Alaska’s harvest cuts will be graduated, Swanton said, based on the abundance of Chinook coast wide. If there are more Chinook salmon coast wide, Alaska won’t have to cut as much of its harvest.

That 7.5-percent cut to Alaska’s harvest share will be triggered when predictions fall into the lowest abundance tier. That number can drop to 3 percent and sometimes 1 percent if more Chinook are available.

“The basic premise is that as abundance goes up, our harvest restrictions go down,” Swanton said.

The variable percentage in cuts should help Alaska keep more fish, said Dennis Longstreth, a Sitka commerical troller who represtented troll fishermen in negotiations. Unlike past Treaty agreements, Alaska won’t be locked into its cuts if Chinook abundance improves.

Alaska agreed to 15-percent reductions to its harvest share when the last Treaty was negotiated 10 years ago, Longstreth said, but kept those reductions even when coast wide abundance improved. A reevaluation should have been done about five years into the previous agreement, around 2013, he said, which should have dropped that reduction percentage. But that didn’t happen.

“That was pretty upsetting, and it gives Alaska a lot heartburn,” Longstreth said.

The percentage of Alaska’s catch reduction has received careful scrutiny from salmon trollers, who have taken issue with Alaska’s share of Chinook harvest reductions in past Treaty agreements.

Troll fishermen have had their wallets thinned by abysmal Chinook returns in recent years, which earlier this year led to fishery reductions at a March meeting of the Board of Fisheries. Trollers protested Treaty negotiations at that meeting, and have taken protests to Sitka streets this year.

The three U.S. states went into negotiations with Canada determined not to accept further cuts to Chinook harvest shares, Longstreth said.

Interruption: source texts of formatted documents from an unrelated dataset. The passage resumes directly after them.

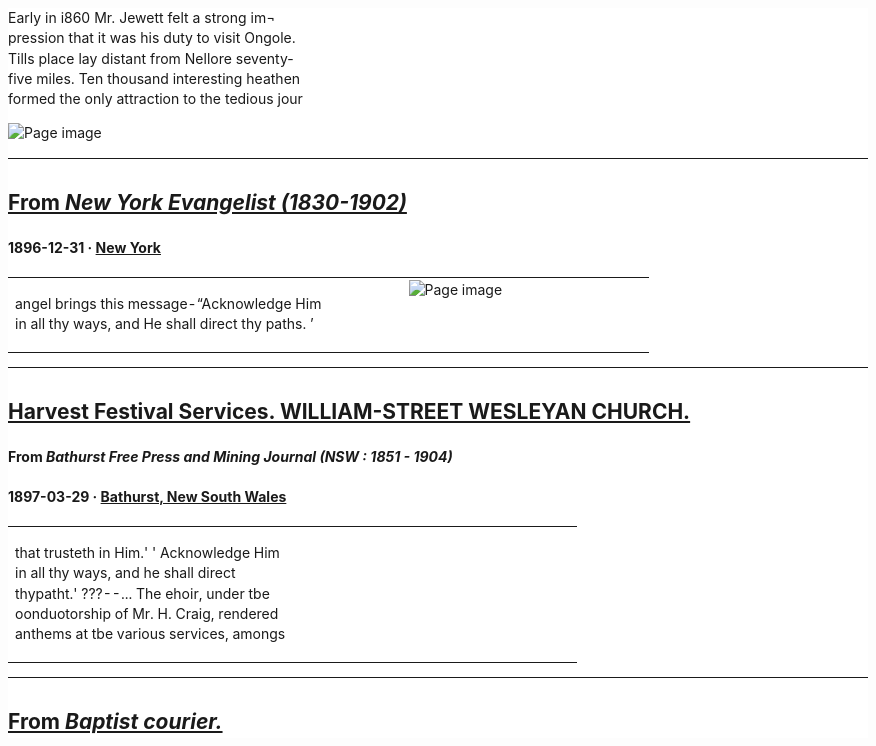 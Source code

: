Early in i860 Mr. Jewett felt a strong im¬  
pression that it was his duty to visit Ongole.  
Tills place lay distant from Nellore seventy-  
five miles. Ten thousand interesting heathen  
formed the only attraction to the tedious jour
</td><td style="width: 50%; max-height: 75%; margin: auto; display: block;">
<img alt="Page image" src="https://iiif.archive.org/image/iiif/2/sim_baptist-missionary-magazine_1874-03_54_3%2Fsim_baptist-missionary-magazine_1874-03_54_3_jp2.zip%2Fsim_baptist-missionary-magazine_1874-03_54_3_jp2%2Fsim_baptist-missionary-magazine_1874-03_54_3_0008.jp2/pct:7.15962441314554,31.074035453597496,36.502347417840376,16.94473409801877/600,/0/default.jpg"/>
</td>
</tr></table>

---

## [From _New York Evangelist (1830-1902)_](https://archive.org/details/sim_evangelist-and-religious-review_1896-12-31_67_53/page/n3/mode/1up?view=theater)

#### 1896-12-31 &middot; [New York](http://dbpedia.org/resource/New_York_City)

<table style="width: 100%;"><tr><td style="width: 50%">

  
angel brings this message-“Acknowledge Him  
in all thy ways, and He shall direct thy paths. ’ 
</td><td style="width: 50%; max-height: 75%; margin: auto; display: block;">
<img alt="Page image" src="https://iiif.archive.org/image/iiif/2/sim_evangelist-and-religious-review_1896-12-31_67_53%2Fsim_evangelist-and-religious-review_1896-12-31_67_53_jp2.zip%2Fsim_evangelist-and-religious-review_1896-12-31_67_53_jp2%2Fsim_evangelist-and-religious-review_1896-12-31_67_53_0003.jp2/pct:64.38428874734608,47.2962962962963,24.49575371549894,1.6666666666666667/600,/0/default.jpg"/>
</td>
</tr></table>

---

## [Harvest Festival Services. WILLIAM-STREET WESLEYAN CHURCH.](http://trove.nla.gov.au/ndp/del/article/62038001)

#### From _Bathurst Free Press and Mining Journal (NSW : 1851 - 1904)_

#### 1897-03-29 &middot; [Bathurst, New South Wales](http://dbpedia.org/resource/Bathurst%2C_New_South_Wales)

<table style="width: 100%;"><tr><td style="width: 50%">

  
that trusteth in Him.&#x27; &#x27; Acknowledge Him  
in all thy ways, and he shall direct  
thypatht.&#x27; ???--... The ehoir, under tbe  
oonduotorship of Mr. H. Craig, rendered  
anthems at tbe various services, amongs
</td></tr></table>

---

## [From _Baptist courier._](https://www.loc.gov/resource/sn82004649/1899-07-06/ed-1/?sp=13)
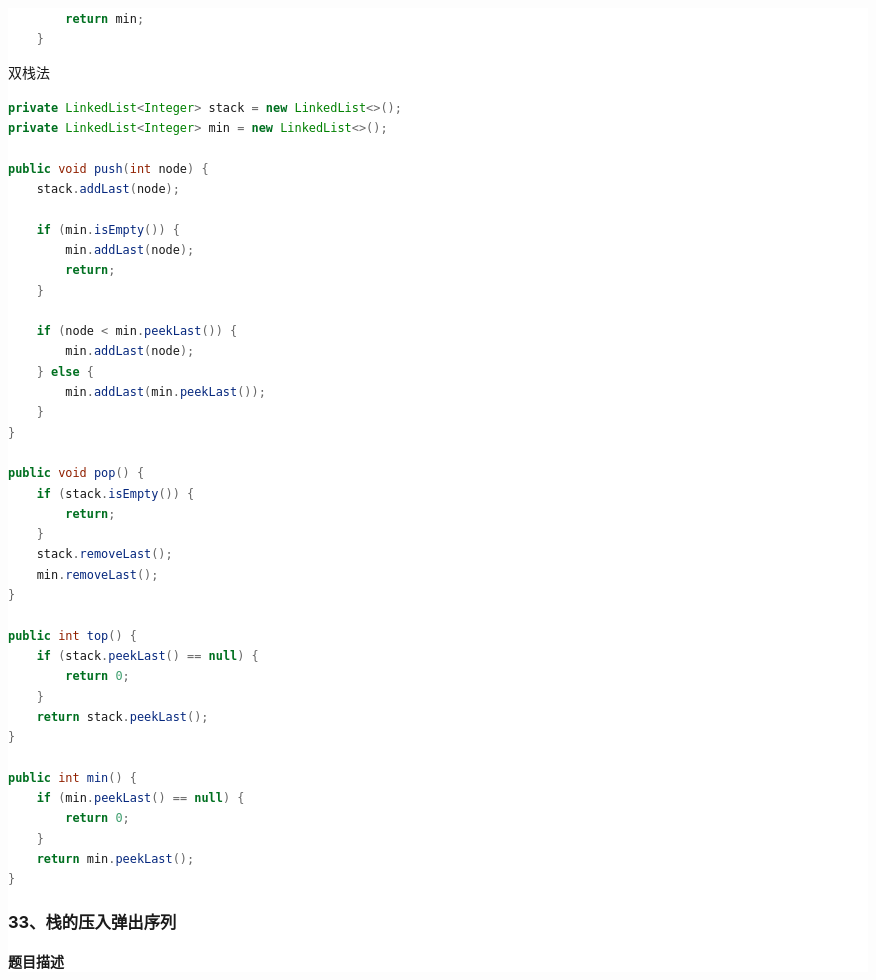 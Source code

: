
 ```java
        return min;
    }
```

双栈法

```java
private LinkedList<Integer> stack = new LinkedList<>();
private LinkedList<Integer> min = new LinkedList<>();

public void push(int node) {
    stack.addLast(node);

    if (min.isEmpty()) {
        min.addLast(node);
        return;
    }

    if (node < min.peekLast()) {
        min.addLast(node);
    } else {
        min.addLast(min.peekLast());
    }
}

public void pop() {
    if (stack.isEmpty()) {
        return;
    }
    stack.removeLast();
    min.removeLast();
}

public int top() {
    if (stack.peekLast() == null) {
        return 0;
    }
    return stack.peekLast();
}

public int min() {
    if (min.peekLast() == null) {
        return 0;
    }
    return min.peekLast();
}
```



### 33、栈的压入弹出序列

**题目描述**
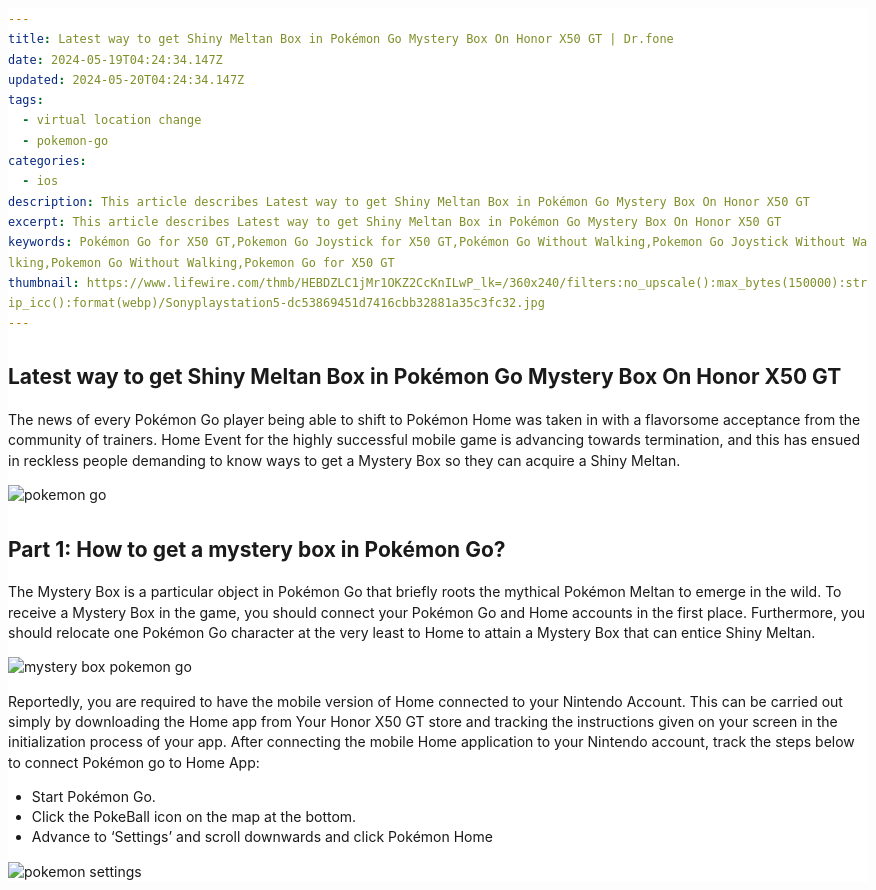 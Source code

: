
 ```yaml
---
title: Latest way to get Shiny Meltan Box in Pokémon Go Mystery Box On Honor X50 GT | Dr.fone
date: 2024-05-19T04:24:34.147Z
updated: 2024-05-20T04:24:34.147Z
tags: 
  - virtual location change
  - pokemon-go
categories:
  - ios
description: This article describes Latest way to get Shiny Meltan Box in Pokémon Go Mystery Box On Honor X50 GT
excerpt: This article describes Latest way to get Shiny Meltan Box in Pokémon Go Mystery Box On Honor X50 GT
keywords: Pokémon Go for X50 GT,Pokemon Go Joystick for X50 GT,Pokémon Go Without Walking,Pokemon Go Joystick Without Walking,Pokemon Go Without Walking,Pokemon Go for X50 GT
thumbnail: https://www.lifewire.com/thmb/HEBDZLC1jMr1OKZ2CcKnILwP_lk=/360x240/filters:no_upscale():max_bytes(150000):strip_icc():format(webp)/Sonyplaystation5-dc53869451d7416cbb32881a35c3fc32.jpg
---
```


## Latest way to get Shiny Meltan Box in Pokémon Go Mystery Box On Honor X50 GT

The news of every Pokémon Go player being able to shift to Pokémon Home was taken in with a flavorsome acceptance from the community of trainers. Home Event for the highly successful mobile game is advancing towards termination, and this has ensued in reckless people demanding to know ways to get a Mystery Box so they can acquire a Shiny Meltan.

![pokemon go](https://drfone.wondershare.com/2020/pokemon-go.jpg)

## Part 1: How to get a mystery box in Pokémon Go?

The Mystery Box is a particular object in Pokémon Go that briefly roots the mythical Pokémon Meltan to emerge in the wild. To receive a Mystery Box in the game, you should connect your Pokémon Go and Home accounts in the first place. Furthermore, you should relocate one Pokémon Go character at the very least to Home to attain a Mystery Box that can entice Shiny Meltan.

![mystery box pokemon go](https://drfone.wondershare.com/2020/mystery-box-pokemon-go.jpg)

Reportedly, you are required to have the mobile version of Home connected to your Nintendo Account. This can be carried out simply by downloading the Home app from Your Honor X50 GT store and tracking the instructions given on your screen in the initialization process of your app. After connecting the mobile Home application to your Nintendo account, track the steps below to connect Pokémon go to Home App:

- Start Pokémon Go.
- Click the PokeBall icon on the map at the bottom.
- Advance to ‘Settings’ and scroll downwards and click Pokémon Home

![pokemon settings](https://drfone.wondershare.com/2020/pokemon-settings.jpg)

But once negotiators sat down with Canada, they realized an agreement without further cuts would be impossible, Longstreth said. Canada insisted that both sides share harvest reductions and that they’d leave the negotiations if some reductions weren’t accepted by both sides.

Nobody wanted to take cuts, Lonstreth said but “there came a point at which, if there was going to be an agreement, there were going to be some cuts taken.”

“It was a bloody battle all the way,” Longstreth said.